Free-to-play gaming is, for better or worse, big business.
The idea is to get you in for free and then entice you with in-game power-ups, cosmetics, and upgrades that you can purchase with in-game currency. You can earn these digital dollars or, of course, you can always buy some with real world cash.
Free-to-play business models exist in games on all platforms including mobile, console, PC and now virtual reality as well. Poker VR for the Oculus-Powered Samsung Gear VR is a free to play VR title. It’s also the highest grossing game in that category on any Oculus device according to the company.
According to Siddiqui:
[At one point] We were the most famous social app on Gear VR out of over 1,000 apps. And also the game…it went on to become the highest grossing free-to-play app on the whole Oculus store.”
Siddiqui says he can’t share exact earnings with us, but did share that Poker VR makes, on average around 50 cents per user. To put that in perspective, League of Legends — one of the most popular online PC games — makes an average of $1.32 per user according to Super Data Research.
This figure, like most other free-to-play revenue breakdowns, is weighted heavily by power users that spend far more than typical players.

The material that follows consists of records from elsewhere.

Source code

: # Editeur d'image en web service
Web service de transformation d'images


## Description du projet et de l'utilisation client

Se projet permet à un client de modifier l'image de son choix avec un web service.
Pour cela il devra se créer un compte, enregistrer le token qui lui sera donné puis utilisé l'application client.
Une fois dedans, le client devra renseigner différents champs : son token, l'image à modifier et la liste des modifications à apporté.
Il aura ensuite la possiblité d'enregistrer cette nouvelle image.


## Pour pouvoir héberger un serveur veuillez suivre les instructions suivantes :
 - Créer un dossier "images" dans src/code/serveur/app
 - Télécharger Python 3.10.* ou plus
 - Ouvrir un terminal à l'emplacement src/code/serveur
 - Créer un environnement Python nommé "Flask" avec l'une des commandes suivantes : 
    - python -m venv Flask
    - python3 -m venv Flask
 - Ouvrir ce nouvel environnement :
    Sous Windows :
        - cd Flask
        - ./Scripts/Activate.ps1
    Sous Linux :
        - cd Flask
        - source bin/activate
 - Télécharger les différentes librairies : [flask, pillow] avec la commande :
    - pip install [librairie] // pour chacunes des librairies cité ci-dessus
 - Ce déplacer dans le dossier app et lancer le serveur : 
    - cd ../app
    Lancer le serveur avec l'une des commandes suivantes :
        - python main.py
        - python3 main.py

In the industry, they’re also referred to as whales.
In addition to better-than-average spending habits, customers are also spending significant time in Poker VR.
Saddiqui explained that the average playing time of a Poker VR user is currently 62 minutes, crediting the success of Poker VR with his team’s commitment to developing interesting and unique social features.
“We came in with a lot of assumptions, but we completely rethought our approach towards game design in VR,” Saddiqui said. “The result is Poker VR. We didn’t change any poker dynamics. You know how poker works. But what we did was we built around this a lot of what we now call social background features.”
These social background features are what keep players engaged, entertained and spending according to Saddiqui.
“For example, one of the things that we were seeing in our community is that people really care about cosmetic upgrades,” Saddiqui said. “If they’re present in this universe for so long they care about how they look. They care about their social status, they care about their friends. So one of the features that Poker VR introduced was a very diverse avatar system. There are around 400 million unique customizations options.”
In typical free-to-play fashion, these cosmetics are purchased with in-game gold that can be purchased for real-life currency.
Real-life social connections matter for Poker VR as well. According to Saddiqui “there’s a definite correlation between the more friends you have the more engaged you are with the game.”
Poker VR is available now to download for free on the Oculus Store. It requires a Gear VR headset and a compatible smartphone.